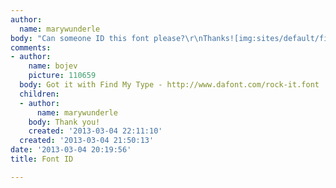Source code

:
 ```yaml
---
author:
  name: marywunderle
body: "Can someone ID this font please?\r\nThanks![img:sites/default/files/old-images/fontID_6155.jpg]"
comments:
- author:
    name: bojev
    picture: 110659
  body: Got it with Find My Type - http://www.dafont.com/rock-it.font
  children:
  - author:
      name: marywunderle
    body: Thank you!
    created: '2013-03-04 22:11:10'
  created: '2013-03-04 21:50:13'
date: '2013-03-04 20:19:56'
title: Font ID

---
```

Problem requirements:
In the material above, each line with the word "created" should be copied.

Solved problem:
    created: '2013-03-04 22:11:10'
  created: '2013-03-04 21:50:13'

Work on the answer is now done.